Data excerpts Block Start

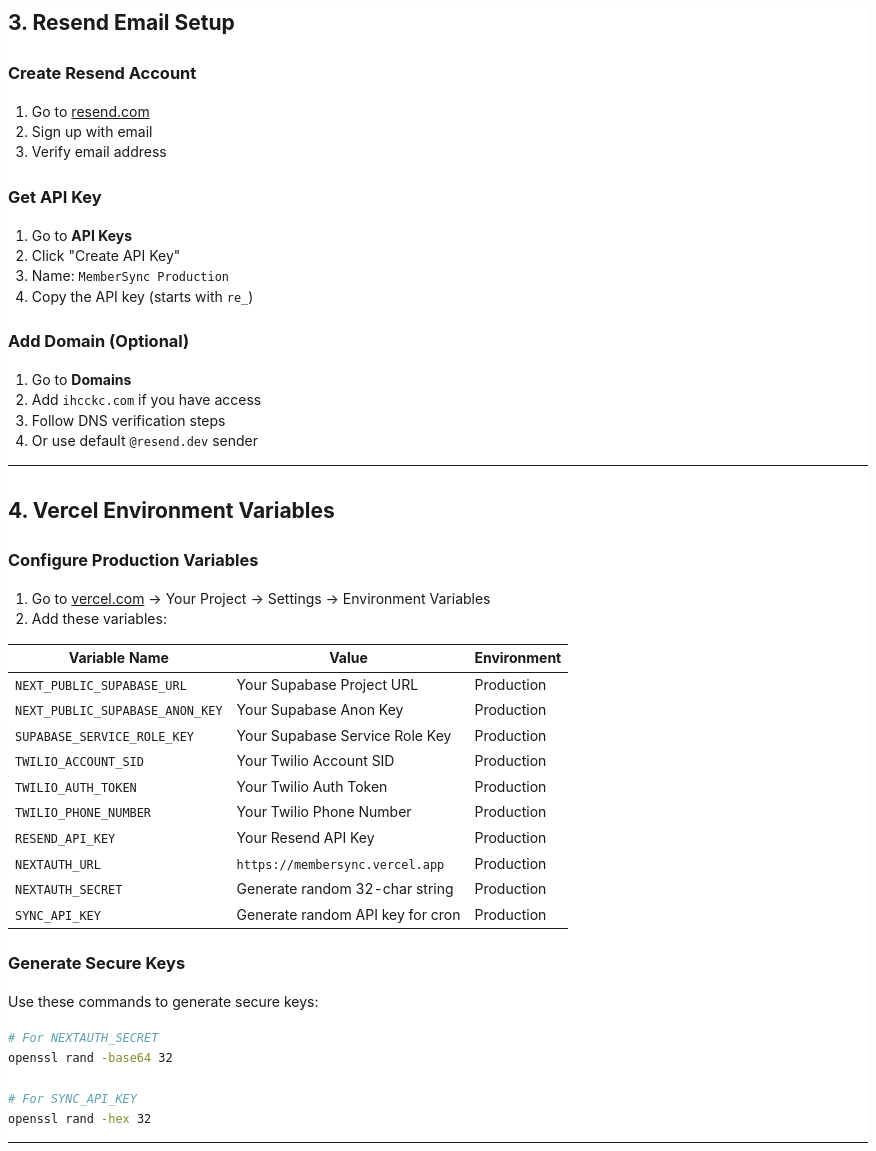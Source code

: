 
## 3. Resend Email Setup

### Create Resend Account
1. Go to [resend.com](https://resend.com)
2. Sign up with email
3. Verify email address

### Get API Key
1. Go to **API Keys**
2. Click "Create API Key"
3. Name: `MemberSync Production`
4. Copy the API key (starts with `re_`)

### Add Domain (Optional)
1. Go to **Domains**
2. Add `ihcckc.com` if you have access
3. Follow DNS verification steps
4. Or use default `@resend.dev` sender

---

## 4. Vercel Environment Variables

### Configure Production Variables
1. Go to [vercel.com](https://vercel.com) → Your Project → Settings → Environment Variables
2. Add these variables:

| Variable Name | Value | Environment |
|---------------|-------|-------------|
| `NEXT_PUBLIC_SUPABASE_URL` | Your Supabase Project URL | Production |
| `NEXT_PUBLIC_SUPABASE_ANON_KEY` | Your Supabase Anon Key | Production |
| `SUPABASE_SERVICE_ROLE_KEY` | Your Supabase Service Role Key | Production |
| `TWILIO_ACCOUNT_SID` | Your Twilio Account SID | Production |
| `TWILIO_AUTH_TOKEN` | Your Twilio Auth Token | Production |
| `TWILIO_PHONE_NUMBER` | Your Twilio Phone Number | Production |
| `RESEND_API_KEY` | Your Resend API Key | Production |
| `NEXTAUTH_URL` | `https://membersync.vercel.app` | Production |
| `NEXTAUTH_SECRET` | Generate random 32-char string | Production |
| `SYNC_API_KEY` | Generate random API key for cron | Production |

### Generate Secure Keys
Use these commands to generate secure keys:
```bash
# For NEXTAUTH_SECRET
openssl rand -base64 32

# For SYNC_API_KEY  
openssl rand -hex 32
```

---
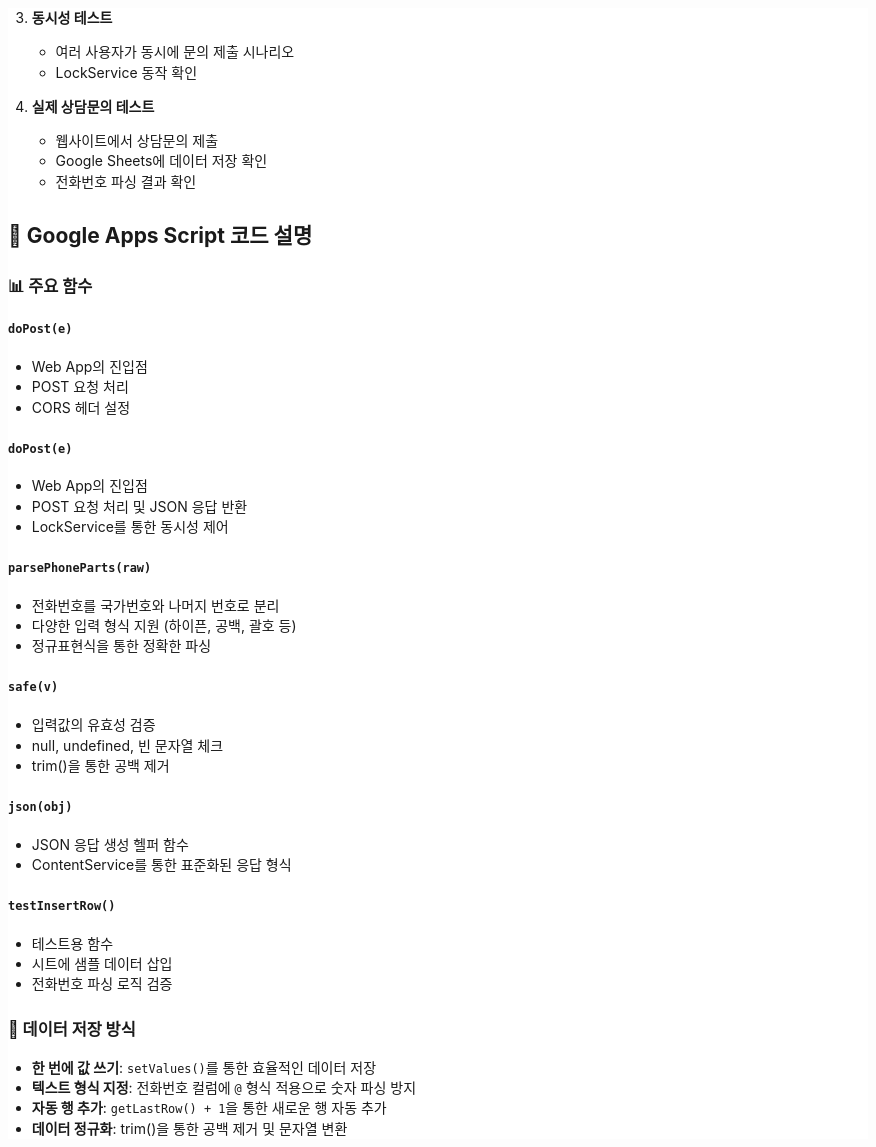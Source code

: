 3. **동시성 테스트**

   - 여러 사용자가 동시에 문의 제출 시나리오
   - LockService 동작 확인

4. **실제 상담문의 테스트**
   - 웹사이트에서 상담문의 제출
   - Google Sheets에 데이터 저장 확인
   - 전화번호 파싱 결과 확인

## 🔧 Google Apps Script 코드 설명

### 📊 주요 함수

#### `doPost(e)`

- Web App의 진입점
- POST 요청 처리
- CORS 헤더 설정

#### `doPost(e)`

- Web App의 진입점
- POST 요청 처리 및 JSON 응답 반환
- LockService를 통한 동시성 제어

#### `parsePhoneParts(raw)`

- 전화번호를 국가번호와 나머지 번호로 분리
- 다양한 입력 형식 지원 (하이픈, 공백, 괄호 등)
- 정규표현식을 통한 정확한 파싱

#### `safe(v)`

- 입력값의 유효성 검증
- null, undefined, 빈 문자열 체크
- trim()을 통한 공백 제거

#### `json(obj)`

- JSON 응답 생성 헬퍼 함수
- ContentService를 통한 표준화된 응답 형식

#### `testInsertRow()`

- 테스트용 함수
- 시트에 샘플 데이터 삽입
- 전화번호 파싱 로직 검증

### 🎨 데이터 저장 방식

- **한 번에 값 쓰기**: `setValues()`를 통한 효율적인 데이터 저장
- **텍스트 형식 지정**: 전화번호 컬럼에 `@` 형식 적용으로 숫자 파싱 방지
- **자동 행 추가**: `getLastRow() + 1`을 통한 새로운 행 자동 추가
- **데이터 정규화**: trim()을 통한 공백 제거 및 문자열 변환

Data excerpts Block End

Everything starting at the line containing "### Create Resend Account" and ending at the line containing "## 4. Vercel Environment Variables" in the records above should be repeated exactly, and only that.

### Create Resend Account
1. Go to [resend.com](https://resend.com)
2. Sign up with email
3. Verify email address

### Get API Key
1. Go to **API Keys**
2. Click "Create API Key"
3. Name: `MemberSync Production`
4. Copy the API key (starts with `re_`)

### Add Domain (Optional)
1. Go to **Domains**
2. Add `ihcckc.com` if you have access
3. Follow DNS verification steps
4. Or use default `@resend.dev` sender

---

## 4. Vercel Environment Variables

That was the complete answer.